### [Stored data]
____________________

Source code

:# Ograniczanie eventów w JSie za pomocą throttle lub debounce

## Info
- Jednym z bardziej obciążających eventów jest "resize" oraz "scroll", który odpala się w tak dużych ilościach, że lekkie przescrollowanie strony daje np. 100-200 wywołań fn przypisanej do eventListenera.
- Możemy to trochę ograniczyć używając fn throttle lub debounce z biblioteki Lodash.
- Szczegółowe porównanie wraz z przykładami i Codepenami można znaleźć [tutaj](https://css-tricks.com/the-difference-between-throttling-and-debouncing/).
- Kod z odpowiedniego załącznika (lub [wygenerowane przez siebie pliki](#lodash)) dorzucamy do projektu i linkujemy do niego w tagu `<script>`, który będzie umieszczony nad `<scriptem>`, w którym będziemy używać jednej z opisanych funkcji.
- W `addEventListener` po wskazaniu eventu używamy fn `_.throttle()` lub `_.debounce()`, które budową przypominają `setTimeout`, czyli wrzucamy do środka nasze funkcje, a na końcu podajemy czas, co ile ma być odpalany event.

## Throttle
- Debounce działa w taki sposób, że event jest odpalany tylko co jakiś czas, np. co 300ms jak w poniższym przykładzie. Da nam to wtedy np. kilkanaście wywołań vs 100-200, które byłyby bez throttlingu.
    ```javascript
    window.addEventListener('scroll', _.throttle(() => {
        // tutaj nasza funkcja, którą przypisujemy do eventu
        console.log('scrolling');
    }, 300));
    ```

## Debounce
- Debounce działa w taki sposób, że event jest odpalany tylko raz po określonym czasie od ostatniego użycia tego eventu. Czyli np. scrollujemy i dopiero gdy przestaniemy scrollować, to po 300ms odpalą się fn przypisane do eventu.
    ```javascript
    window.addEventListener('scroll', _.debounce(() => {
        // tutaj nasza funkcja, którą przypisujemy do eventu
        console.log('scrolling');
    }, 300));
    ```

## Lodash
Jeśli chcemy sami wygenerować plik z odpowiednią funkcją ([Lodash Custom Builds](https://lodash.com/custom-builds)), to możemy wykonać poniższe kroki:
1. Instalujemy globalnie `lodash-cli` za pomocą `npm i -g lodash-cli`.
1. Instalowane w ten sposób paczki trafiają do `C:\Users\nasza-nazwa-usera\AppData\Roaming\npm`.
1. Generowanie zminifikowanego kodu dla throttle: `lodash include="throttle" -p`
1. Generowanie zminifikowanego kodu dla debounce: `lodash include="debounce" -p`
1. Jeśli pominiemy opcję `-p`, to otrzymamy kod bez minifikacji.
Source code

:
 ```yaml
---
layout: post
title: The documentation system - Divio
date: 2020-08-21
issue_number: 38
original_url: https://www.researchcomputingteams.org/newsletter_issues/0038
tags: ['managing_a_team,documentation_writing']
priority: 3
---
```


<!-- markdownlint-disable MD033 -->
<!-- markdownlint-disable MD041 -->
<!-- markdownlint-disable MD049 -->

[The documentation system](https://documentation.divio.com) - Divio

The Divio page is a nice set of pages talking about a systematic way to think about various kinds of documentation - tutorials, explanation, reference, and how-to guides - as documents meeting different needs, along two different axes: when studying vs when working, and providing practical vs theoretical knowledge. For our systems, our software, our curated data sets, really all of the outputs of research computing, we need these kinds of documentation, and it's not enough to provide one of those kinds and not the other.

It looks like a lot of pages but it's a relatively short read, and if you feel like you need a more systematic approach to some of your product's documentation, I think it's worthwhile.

____________________

### [Brief]
Give the entries once more, exactly as they appear.

### [Completed task]
Source code

:# Ograniczanie eventów w JSie za pomocą throttle lub debounce

## Info
- Jednym z bardziej obciążających eventów jest "resize" oraz "scroll", który odpala się w tak dużych ilościach, że lekkie przescrollowanie strony daje np. 100-200 wywołań fn przypisanej do eventListenera.
- Możemy to trochę ograniczyć używając fn throttle lub debounce z biblioteki Lodash.
- Szczegółowe porównanie wraz z przykładami i Codepenami można znaleźć [tutaj](https://css-tricks.com/the-difference-between-throttling-and-debouncing/).
- Kod z odpowiedniego załącznika (lub [wygenerowane przez siebie pliki](#lodash)) dorzucamy do projektu i linkujemy do niego w tagu `<script>`, który będzie umieszczony nad `<scriptem>`, w którym będziemy używać jednej z opisanych funkcji.
- W `addEventListener` po wskazaniu eventu używamy fn `_.throttle()` lub `_.debounce()`, które budową przypominają `setTimeout`, czyli wrzucamy do środka nasze funkcje, a na końcu podajemy czas, co ile ma być odpalany event.

## Throttle
- Debounce działa w taki sposób, że event jest odpalany tylko co jakiś czas, np. co 300ms jak w poniższym przykładzie. Da nam to wtedy np. kilkanaście wywołań vs 100-200, które byłyby bez throttlingu.
    ```javascript
    window.addEventListener('scroll', _.throttle(() => {
        // tutaj nasza funkcja, którą przypisujemy do eventu
        console.log('scrolling');
    }, 300));
    ```

## Debounce
- Debounce działa w taki sposób, że event jest odpalany tylko raz po określonym czasie od ostatniego użycia tego eventu. Czyli np. scrollujemy i dopiero gdy przestaniemy scrollować, to po 300ms odpalą się fn przypisane do eventu.
    ```javascript
    window.addEventListener('scroll', _.debounce(() => {
        // tutaj nasza funkcja, którą przypisujemy do eventu
        console.log('scrolling');
    }, 300));
    ```

## Lodash
Jeśli chcemy sami wygenerować plik z odpowiednią funkcją ([Lodash Custom Builds](https://lodash.com/custom-builds)), to możemy wykonać poniższe kroki:
1. Instalujemy globalnie `lodash-cli` za pomocą `npm i -g lodash-cli`.
1. Instalowane w ten sposób paczki trafiają do `C:\Users\nasza-nazwa-usera\AppData\Roaming\npm`.
1. Generowanie zminifikowanego kodu dla throttle: `lodash include="throttle" -p`
1. Generowanie zminifikowanego kodu dla debounce: `lodash include="debounce" -p`
1. Jeśli pominiemy opcję `-p`, to otrzymamy kod bez minifikacji.
Source code

:
 ```yaml
---
layout: post
title: The documentation system - Divio
date: 2020-08-21
issue_number: 38
original_url: https://www.researchcomputingteams.org/newsletter_issues/0038
tags: ['managing_a_team,documentation_writing']
priority: 3
---
```


<!-- markdownlint-disable MD033 -->
<!-- markdownlint-disable MD041 -->
<!-- markdownlint-disable MD049 -->

[The documentation system](https://documentation.divio.com) - Divio

The Divio page is a nice set of pages talking about a systematic way to think about various kinds of documentation - tutorials, explanation, reference, and how-to guides - as documents meeting different needs, along two different axes: when studying vs when working, and providing practical vs theoretical knowledge. For our systems, our software, our curated data sets, really all of the outputs of research computing, we need these kinds of documentation, and it's not enough to provide one of those kinds and not the other.

It looks like a lot of pages but it's a relatively short read, and if you feel like you need a more systematic approach to some of your product's documentation, I think it's worthwhile.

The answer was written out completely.